### Work instruction
Among the entries that follow, the required portion opens with the line containing "- Using Excel" and closes with the line containing "urbanización, en una". Give that portion again exactly, and nothing else.
(Exercise input)
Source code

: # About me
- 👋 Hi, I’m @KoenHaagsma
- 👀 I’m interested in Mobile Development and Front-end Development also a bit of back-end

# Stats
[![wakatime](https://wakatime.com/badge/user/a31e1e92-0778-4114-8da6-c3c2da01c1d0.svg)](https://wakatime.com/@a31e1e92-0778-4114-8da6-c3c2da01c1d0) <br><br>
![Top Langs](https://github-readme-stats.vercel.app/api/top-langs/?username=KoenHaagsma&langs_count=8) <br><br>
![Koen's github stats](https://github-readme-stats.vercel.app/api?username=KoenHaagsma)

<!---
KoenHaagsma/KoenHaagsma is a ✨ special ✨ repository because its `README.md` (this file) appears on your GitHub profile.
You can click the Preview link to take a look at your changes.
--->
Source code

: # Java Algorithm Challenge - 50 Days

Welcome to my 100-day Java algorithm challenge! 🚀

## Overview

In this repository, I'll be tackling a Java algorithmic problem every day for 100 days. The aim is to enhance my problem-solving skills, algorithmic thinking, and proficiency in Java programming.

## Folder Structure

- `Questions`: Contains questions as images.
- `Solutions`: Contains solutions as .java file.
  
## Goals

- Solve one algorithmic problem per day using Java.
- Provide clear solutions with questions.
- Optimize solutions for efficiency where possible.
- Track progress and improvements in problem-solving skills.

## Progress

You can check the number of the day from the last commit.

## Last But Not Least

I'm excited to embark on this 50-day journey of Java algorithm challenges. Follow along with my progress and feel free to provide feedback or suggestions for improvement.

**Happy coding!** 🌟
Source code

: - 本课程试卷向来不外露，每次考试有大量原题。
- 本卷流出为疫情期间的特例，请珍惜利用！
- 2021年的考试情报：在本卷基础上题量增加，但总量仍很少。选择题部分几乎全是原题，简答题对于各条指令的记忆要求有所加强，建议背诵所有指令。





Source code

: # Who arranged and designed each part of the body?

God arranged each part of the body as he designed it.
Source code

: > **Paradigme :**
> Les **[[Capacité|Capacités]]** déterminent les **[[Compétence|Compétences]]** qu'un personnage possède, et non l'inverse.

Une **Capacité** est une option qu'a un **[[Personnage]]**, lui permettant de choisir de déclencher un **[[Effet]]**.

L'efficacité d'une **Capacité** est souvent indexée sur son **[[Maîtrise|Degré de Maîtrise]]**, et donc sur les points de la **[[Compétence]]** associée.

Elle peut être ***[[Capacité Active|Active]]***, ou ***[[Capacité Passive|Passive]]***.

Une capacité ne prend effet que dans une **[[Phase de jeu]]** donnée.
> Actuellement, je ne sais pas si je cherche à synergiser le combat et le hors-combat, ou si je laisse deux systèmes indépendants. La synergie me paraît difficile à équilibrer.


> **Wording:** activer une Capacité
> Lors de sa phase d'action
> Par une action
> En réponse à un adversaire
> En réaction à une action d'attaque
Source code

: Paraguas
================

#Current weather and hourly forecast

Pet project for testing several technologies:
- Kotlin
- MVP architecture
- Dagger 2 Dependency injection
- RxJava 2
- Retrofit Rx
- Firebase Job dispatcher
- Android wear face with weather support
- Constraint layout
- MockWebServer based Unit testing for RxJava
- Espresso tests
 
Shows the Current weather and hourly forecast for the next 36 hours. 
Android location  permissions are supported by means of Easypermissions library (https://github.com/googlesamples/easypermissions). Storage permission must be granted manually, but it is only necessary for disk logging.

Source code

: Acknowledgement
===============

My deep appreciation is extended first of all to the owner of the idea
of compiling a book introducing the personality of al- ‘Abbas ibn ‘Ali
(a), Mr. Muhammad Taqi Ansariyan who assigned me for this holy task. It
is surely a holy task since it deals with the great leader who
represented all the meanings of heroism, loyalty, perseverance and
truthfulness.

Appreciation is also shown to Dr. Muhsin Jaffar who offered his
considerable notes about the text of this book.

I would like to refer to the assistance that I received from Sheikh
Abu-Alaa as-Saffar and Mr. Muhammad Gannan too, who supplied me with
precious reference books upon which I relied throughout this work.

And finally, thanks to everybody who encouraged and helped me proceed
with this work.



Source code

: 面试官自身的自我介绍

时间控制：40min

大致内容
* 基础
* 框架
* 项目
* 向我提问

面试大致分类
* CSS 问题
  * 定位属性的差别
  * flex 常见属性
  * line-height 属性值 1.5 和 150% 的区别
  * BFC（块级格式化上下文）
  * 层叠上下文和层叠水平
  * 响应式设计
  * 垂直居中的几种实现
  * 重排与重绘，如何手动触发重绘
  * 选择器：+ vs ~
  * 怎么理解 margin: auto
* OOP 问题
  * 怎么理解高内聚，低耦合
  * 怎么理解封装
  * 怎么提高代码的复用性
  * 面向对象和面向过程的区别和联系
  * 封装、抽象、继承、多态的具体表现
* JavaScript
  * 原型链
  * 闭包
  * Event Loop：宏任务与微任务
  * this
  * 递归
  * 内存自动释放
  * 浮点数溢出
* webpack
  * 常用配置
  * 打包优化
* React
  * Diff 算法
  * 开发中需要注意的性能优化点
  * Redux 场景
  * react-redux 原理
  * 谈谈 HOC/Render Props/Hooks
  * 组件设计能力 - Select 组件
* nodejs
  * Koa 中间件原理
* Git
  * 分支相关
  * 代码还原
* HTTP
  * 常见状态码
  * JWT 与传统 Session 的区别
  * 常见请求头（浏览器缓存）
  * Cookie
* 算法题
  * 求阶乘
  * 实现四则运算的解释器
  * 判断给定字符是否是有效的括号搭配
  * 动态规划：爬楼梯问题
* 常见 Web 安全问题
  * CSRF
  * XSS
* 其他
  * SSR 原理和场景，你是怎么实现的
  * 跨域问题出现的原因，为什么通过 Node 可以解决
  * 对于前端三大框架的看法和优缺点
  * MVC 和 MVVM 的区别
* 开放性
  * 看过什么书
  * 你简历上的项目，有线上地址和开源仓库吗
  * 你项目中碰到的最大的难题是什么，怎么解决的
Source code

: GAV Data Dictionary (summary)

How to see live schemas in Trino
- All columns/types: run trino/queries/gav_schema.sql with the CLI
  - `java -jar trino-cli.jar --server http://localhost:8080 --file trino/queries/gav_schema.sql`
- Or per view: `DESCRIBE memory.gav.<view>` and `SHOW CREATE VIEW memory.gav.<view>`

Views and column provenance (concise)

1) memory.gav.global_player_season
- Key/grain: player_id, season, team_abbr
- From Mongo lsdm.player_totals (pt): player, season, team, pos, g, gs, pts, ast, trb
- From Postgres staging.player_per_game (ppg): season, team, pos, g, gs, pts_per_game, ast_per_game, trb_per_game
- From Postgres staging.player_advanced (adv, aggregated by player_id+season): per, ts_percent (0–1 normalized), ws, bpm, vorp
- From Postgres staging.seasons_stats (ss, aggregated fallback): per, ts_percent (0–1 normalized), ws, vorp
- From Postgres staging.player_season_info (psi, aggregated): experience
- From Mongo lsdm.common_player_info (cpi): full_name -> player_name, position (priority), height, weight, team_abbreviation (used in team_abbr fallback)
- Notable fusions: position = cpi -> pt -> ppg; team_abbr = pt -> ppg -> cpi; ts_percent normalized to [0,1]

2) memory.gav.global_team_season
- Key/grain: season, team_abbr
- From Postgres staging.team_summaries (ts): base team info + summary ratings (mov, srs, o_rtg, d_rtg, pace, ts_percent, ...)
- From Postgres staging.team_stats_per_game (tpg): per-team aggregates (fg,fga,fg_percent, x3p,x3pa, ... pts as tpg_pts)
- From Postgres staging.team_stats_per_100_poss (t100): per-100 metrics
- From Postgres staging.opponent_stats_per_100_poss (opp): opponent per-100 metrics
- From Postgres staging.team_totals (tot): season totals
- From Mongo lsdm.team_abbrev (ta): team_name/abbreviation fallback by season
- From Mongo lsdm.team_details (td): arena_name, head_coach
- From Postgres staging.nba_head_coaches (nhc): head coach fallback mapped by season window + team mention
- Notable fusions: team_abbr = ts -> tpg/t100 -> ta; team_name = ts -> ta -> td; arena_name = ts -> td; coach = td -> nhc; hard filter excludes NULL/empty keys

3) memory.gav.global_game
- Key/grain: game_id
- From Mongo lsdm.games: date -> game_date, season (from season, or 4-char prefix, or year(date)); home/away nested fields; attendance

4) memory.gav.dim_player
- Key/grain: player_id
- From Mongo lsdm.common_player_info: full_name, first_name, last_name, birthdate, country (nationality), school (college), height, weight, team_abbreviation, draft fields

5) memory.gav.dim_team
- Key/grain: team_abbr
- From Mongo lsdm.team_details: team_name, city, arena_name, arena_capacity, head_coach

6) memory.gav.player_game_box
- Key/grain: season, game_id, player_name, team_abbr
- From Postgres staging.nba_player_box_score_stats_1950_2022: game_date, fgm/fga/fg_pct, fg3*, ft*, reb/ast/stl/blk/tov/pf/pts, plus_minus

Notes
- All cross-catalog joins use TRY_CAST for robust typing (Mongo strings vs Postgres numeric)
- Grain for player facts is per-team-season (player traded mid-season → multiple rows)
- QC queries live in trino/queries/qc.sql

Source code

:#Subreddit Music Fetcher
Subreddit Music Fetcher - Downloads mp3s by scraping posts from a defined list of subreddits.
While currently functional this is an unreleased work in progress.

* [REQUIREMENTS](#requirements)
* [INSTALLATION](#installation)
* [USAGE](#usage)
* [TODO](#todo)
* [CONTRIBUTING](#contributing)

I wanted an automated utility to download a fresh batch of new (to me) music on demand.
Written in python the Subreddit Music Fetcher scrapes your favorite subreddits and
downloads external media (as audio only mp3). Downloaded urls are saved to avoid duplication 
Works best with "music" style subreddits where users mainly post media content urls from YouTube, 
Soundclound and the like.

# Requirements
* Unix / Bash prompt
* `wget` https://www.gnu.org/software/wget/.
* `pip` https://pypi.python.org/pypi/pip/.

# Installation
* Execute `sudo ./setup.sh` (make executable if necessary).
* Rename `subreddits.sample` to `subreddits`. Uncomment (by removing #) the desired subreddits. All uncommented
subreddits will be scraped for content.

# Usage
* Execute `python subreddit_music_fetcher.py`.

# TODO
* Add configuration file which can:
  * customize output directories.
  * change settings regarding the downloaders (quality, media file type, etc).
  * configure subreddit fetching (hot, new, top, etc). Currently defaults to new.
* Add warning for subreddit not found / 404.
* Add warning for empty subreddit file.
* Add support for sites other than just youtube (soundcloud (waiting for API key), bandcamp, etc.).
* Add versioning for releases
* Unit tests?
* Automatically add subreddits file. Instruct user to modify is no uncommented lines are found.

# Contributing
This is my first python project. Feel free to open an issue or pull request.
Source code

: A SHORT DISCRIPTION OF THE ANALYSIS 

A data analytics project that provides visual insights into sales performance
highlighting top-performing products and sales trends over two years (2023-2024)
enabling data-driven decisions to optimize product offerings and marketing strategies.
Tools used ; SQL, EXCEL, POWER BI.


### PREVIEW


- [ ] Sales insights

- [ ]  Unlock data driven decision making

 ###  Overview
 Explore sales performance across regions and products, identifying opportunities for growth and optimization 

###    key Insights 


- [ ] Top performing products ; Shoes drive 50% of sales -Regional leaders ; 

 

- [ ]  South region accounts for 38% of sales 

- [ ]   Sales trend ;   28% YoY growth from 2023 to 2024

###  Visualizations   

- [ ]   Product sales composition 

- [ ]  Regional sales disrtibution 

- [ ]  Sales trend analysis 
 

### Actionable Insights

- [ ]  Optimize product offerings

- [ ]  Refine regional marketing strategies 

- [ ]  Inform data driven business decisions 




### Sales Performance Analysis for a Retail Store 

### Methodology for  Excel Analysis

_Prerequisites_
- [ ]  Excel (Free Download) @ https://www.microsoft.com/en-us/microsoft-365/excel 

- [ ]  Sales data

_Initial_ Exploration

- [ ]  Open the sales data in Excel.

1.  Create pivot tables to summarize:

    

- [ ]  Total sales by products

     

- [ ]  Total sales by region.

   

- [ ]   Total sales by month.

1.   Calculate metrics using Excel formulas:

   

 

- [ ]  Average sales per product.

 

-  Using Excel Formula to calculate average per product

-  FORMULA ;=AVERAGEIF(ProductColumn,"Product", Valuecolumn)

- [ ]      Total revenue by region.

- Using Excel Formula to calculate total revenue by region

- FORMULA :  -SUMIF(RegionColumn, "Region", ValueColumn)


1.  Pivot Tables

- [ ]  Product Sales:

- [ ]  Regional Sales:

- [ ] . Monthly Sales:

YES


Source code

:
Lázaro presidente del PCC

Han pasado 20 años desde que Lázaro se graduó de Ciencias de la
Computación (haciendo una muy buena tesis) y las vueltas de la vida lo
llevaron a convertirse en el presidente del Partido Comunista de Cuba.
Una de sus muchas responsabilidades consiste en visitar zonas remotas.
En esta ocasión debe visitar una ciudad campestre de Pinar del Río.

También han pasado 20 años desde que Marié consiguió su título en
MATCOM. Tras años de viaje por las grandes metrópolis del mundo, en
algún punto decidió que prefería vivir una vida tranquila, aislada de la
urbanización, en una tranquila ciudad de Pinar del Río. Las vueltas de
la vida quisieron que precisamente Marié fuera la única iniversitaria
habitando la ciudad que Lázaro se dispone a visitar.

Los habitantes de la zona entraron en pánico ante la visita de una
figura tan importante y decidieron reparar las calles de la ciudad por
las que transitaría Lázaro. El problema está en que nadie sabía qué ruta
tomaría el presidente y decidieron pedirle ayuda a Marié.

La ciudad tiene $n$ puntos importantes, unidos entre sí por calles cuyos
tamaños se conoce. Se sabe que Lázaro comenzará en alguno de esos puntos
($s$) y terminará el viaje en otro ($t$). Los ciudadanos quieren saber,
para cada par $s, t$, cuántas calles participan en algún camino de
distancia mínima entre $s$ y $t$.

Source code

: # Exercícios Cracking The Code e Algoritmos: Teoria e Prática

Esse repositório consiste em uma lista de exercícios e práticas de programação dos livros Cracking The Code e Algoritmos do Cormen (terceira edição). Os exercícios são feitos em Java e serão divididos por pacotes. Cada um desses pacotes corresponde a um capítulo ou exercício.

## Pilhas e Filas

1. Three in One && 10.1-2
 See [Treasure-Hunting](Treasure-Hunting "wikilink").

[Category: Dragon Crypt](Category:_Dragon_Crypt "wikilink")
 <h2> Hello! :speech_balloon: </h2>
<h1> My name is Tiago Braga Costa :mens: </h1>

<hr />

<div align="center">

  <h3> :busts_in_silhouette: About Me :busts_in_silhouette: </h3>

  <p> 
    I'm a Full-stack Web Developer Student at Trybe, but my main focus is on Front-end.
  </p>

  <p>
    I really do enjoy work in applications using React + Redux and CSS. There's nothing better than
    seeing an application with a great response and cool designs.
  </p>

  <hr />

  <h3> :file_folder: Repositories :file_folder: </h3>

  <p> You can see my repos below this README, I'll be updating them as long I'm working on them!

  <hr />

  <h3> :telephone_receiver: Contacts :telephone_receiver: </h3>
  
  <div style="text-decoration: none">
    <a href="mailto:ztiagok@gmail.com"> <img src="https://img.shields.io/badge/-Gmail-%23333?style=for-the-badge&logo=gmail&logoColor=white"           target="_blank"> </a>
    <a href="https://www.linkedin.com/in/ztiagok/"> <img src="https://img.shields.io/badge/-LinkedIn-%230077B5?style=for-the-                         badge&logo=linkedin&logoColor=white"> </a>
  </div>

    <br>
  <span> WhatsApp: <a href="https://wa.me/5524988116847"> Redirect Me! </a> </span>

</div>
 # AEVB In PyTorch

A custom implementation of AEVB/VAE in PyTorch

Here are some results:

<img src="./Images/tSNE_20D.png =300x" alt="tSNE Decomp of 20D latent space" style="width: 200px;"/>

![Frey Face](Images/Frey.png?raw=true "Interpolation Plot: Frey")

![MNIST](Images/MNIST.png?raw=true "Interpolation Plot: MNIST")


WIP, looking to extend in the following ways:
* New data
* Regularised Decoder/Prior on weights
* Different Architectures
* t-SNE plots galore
(End Exercise input)
### Solution to this task
- Using Excel Formula to calculate total revenue by region

- FORMULA :  -SUMIF(RegionColumn, "Region", ValueColumn)


1.  Pivot Tables

- [ ]  Product Sales:

- [ ]  Regional Sales:

- [ ] . Monthly Sales:

YES


Source code

:
Lázaro presidente del PCC

Han pasado 20 años desde que Lázaro se graduó de Ciencias de la
Computación (haciendo una muy buena tesis) y las vueltas de la vida lo
llevaron a convertirse en el presidente del Partido Comunista de Cuba.
Una de sus muchas responsabilidades consiste en visitar zonas remotas.
En esta ocasión debe visitar una ciudad campestre de Pinar del Río.

También han pasado 20 años desde que Marié consiguió su título en
MATCOM. Tras años de viaje por las grandes metrópolis del mundo, en
algún punto decidió que prefería vivir una vida tranquila, aislada de la
urbanización, en una tranquila ciudad de Pinar del Río. Las vueltas de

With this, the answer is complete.